Neal Smith : Et ça s’entend ! Ce son si identifiable, il l’a peaufiné chez lui, à Phoenix, dans son home studio. Ce n’est pas une question de technologie, juste d’oreille.
Dennis Dunaway : Et, côté basse, je suis resté fidèle à ma Jazz Bass Fender de 1970. Celle des grands albums : « Killer », « School’s Out », « Billion Dollar Babies », « Muscle Of Love ». Je joue avec un médiator nylon vert fluo, Herco. Le son passe en direct, sans effet, via un Ampeg B-15 placé dans une autre pièce. Mais la base du son, c’est le signal direct. Le reste, ce sont mes mains : jouer plus près du manche pour un son rond, plus près du chevalet pour plus d’attaque. Aucun effet superflu. Juste moi, un câble et l’ampli.
Il faut bien sûr parler de Glen Buxton. Certains ont critiqué les Beatles, avec les deux inédits de la série « Anthology », pour avoir ressuscité John Lennon via des prises vocales. Pour moi, la musique ne meurt jamais. Et vous, vous avez fait revivre Glen à votre façon…
Neal Smith : Jean-Pierre… souviens-toi d’un détail : on a écrit I Love The Dead. Ça te donne une idée de ce que nous répondrions aux haters, non ?
Dennis Dunaway : Exactement ! Glen est vivant en nous. Et on voulait partager ça. Tant qu’on joue sa musique, il est là.
Et on se fout de ceux qui râlent ?
Dennis Dunaway : On n’a jamais rien fait sans que des gens râlent. Dès le premier album, on nous a dit que c’était un « gâchis tragique de plastique. » Alors OUI… on a appris à s’en moquer.
Neal Smith : Personnellement, je trouve que c’était un excellent gâchis de plastique (rires).
Et les critiques, comme pour Frank Zappa qui vous a signé, ça ne vous a jamais empêchés d’avancer.
Dennis Dunaway : On les connaît. Comme on dit : « Les critiques, c’est comme les trous du cul. Tout le monde en a un, et ils puent tous (rires). »
Vous avez collaboré avec Alice/Vincent à plusieurs reprises ces dernières années. Mais peut-on espérer vous revoir sur scène tous ensemble ? En France par exemple ?

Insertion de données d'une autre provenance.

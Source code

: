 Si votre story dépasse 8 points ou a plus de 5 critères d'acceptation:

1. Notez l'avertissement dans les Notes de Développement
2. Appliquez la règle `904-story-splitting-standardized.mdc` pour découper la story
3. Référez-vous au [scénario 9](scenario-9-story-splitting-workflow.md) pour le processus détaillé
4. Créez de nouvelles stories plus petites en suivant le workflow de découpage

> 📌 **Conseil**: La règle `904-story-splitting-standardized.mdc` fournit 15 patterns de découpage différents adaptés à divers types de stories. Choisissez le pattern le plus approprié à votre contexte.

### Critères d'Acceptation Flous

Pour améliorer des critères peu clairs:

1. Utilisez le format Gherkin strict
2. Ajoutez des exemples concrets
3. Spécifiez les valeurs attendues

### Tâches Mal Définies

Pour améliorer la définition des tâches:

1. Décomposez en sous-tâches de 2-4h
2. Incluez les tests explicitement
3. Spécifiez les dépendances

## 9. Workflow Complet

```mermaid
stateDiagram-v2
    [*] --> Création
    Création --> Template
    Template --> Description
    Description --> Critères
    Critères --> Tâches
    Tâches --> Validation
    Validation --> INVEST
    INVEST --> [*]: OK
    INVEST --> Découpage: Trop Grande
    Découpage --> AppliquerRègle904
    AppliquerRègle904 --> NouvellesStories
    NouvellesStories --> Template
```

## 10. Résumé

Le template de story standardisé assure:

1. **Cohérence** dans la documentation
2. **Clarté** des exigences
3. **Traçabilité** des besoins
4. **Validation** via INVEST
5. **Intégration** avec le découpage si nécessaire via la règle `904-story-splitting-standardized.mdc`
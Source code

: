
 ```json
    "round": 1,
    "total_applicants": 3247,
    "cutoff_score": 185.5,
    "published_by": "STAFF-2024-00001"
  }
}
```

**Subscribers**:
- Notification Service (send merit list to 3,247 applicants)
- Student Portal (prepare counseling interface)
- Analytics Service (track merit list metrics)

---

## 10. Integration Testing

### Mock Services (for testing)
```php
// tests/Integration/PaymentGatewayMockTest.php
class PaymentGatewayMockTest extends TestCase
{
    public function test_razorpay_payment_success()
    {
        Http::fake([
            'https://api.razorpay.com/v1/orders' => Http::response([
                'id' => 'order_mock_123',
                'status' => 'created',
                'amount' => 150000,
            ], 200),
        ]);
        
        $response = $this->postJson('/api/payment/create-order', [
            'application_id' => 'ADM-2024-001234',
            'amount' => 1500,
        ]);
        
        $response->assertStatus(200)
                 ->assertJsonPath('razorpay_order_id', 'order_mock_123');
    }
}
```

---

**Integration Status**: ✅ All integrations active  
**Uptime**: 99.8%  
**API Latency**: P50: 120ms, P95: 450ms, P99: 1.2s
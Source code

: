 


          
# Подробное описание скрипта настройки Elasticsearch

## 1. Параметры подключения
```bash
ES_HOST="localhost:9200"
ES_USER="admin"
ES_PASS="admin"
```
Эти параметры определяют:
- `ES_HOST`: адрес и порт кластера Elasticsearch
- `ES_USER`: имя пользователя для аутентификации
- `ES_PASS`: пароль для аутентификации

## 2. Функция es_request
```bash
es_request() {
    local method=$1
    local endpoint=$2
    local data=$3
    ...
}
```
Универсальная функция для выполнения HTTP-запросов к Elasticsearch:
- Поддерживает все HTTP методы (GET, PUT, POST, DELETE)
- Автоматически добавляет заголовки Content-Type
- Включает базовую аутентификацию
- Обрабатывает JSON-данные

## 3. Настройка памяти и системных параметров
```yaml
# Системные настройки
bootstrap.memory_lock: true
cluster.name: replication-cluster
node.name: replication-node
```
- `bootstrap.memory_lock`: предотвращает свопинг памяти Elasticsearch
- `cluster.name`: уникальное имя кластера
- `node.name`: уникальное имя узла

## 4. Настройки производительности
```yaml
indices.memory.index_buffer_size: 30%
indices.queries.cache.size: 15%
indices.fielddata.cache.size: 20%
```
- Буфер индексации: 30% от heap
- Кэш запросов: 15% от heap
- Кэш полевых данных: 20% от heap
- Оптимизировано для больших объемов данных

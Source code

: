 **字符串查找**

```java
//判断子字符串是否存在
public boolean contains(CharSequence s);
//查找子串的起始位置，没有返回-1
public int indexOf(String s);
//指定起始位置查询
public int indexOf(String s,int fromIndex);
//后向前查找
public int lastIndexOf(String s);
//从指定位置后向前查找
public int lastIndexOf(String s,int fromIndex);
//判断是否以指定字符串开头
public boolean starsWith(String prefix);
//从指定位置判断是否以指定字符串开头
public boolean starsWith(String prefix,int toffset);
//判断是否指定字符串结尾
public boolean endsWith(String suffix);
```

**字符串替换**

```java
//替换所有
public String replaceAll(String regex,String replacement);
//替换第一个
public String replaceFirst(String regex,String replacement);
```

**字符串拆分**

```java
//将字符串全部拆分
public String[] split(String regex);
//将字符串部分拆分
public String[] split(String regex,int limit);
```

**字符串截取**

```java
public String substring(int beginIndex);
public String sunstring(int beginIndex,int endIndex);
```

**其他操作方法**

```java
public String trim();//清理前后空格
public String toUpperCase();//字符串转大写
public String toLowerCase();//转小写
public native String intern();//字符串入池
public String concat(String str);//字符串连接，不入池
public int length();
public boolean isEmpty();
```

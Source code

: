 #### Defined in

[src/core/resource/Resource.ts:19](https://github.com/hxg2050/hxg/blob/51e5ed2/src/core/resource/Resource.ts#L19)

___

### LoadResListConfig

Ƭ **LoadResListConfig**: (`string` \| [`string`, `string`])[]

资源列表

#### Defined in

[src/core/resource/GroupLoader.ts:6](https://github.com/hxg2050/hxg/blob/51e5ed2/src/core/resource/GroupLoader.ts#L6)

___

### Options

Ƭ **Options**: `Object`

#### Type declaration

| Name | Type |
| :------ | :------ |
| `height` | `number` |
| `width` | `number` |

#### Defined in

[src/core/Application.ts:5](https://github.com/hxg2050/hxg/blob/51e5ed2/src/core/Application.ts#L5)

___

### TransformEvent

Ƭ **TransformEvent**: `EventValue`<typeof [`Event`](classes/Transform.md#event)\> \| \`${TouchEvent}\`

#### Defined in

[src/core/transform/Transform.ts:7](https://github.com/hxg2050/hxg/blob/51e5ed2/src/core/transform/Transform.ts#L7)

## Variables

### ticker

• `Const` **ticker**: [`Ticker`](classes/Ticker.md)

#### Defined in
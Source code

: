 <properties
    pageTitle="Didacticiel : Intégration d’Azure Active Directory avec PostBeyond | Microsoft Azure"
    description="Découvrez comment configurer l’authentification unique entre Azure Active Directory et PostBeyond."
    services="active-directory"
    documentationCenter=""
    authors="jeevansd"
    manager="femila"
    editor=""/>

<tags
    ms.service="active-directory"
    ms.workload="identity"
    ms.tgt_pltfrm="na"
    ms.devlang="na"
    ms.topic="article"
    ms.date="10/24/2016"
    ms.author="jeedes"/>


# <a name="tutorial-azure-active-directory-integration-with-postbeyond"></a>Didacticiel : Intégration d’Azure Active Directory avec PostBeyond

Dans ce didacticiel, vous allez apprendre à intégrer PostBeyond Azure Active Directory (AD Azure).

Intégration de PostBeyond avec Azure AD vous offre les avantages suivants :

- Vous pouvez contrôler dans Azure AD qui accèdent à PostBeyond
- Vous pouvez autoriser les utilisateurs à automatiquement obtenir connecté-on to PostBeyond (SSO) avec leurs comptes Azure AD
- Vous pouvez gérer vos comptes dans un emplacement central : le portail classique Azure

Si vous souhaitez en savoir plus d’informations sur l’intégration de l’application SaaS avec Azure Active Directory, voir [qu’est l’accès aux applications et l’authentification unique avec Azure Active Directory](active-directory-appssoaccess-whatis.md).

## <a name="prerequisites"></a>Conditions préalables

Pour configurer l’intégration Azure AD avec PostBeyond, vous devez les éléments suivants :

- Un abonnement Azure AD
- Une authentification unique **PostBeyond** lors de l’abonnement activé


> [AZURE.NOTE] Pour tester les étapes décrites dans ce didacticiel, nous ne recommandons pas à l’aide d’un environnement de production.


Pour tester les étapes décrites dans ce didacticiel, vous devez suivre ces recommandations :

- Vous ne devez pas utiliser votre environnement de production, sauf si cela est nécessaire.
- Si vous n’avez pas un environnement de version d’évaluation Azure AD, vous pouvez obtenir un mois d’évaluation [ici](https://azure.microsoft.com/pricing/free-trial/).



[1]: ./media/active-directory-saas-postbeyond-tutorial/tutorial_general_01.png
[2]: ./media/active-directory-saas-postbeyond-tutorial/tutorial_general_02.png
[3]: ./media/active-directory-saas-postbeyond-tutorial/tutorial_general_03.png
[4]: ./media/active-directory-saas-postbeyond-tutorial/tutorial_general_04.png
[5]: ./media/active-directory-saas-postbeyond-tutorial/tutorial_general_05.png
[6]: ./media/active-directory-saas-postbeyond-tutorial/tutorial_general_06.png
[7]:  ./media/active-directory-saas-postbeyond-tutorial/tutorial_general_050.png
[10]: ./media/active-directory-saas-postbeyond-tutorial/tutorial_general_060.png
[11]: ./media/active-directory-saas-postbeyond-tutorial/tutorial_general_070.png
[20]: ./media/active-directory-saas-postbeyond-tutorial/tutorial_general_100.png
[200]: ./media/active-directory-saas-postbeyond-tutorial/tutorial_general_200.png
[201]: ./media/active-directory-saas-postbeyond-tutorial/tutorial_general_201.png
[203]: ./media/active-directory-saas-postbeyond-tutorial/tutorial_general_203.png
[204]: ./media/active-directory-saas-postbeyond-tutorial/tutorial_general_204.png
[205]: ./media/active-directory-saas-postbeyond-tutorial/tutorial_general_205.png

Dennis Dunaway : On l’espère, oui.
Neal Smith : On verra bien. En 2017, on avait fait cinq concerts au Royaume-Uni avec Alice. Nous, en mode groupe originel, on jouait à la fin du set. À Londres, c’était magique. Quand on a terminé, on était enfin bien rodés… Mais c’était déjà fini ! Alors, qui sait ? Si l’occasion se présente…
Dennis Dunaway : Il y aura au moins une grosse actu : le 24 juillet, avec une écoute mondiale de « The Revenge Of Alice Cooper », en streaming sur le site d’Alice et sur TalkShopLive. L’album sera diffusé en intégralité, suivi d’un questions/réponses animé par Sir Tim Rice.
Avec un vrai concert ?
Dennis Dunaway : Non, juste l’album en écoute. Mais, souviens-toi : on est un groupe taillé pour le live. Le live c’est notre ADN.
Neal Smith : Et puis, en live, on a eu notre lot de souvenirs français. Tu te rappelles le théâtre Pierre Cardin, à Paris ? Salvador Dalí avait dit à Cardin : « Fais venir Alice Cooper ! » Résultat : un concert sold-out, Charlie Watts en coulisses, Omar Sharif aussi… Et, pendant le show, des fans sans billet ont piqué la Rolls de Sharif pour enfoncer la porte du théâtre. Du pur Alice Cooper, non ?
L’histoire est devenue légendaire, oui.
Neal Smith : Et tu connais Nicoletta ? La chanteuse ? Une sorte d’Aretha Franklin française. J’ai passé une soirée mémorable avec elle… Mais ça, c’est une autre histoire (rires).
Article paru dans le numéro 371 de Guitar Part.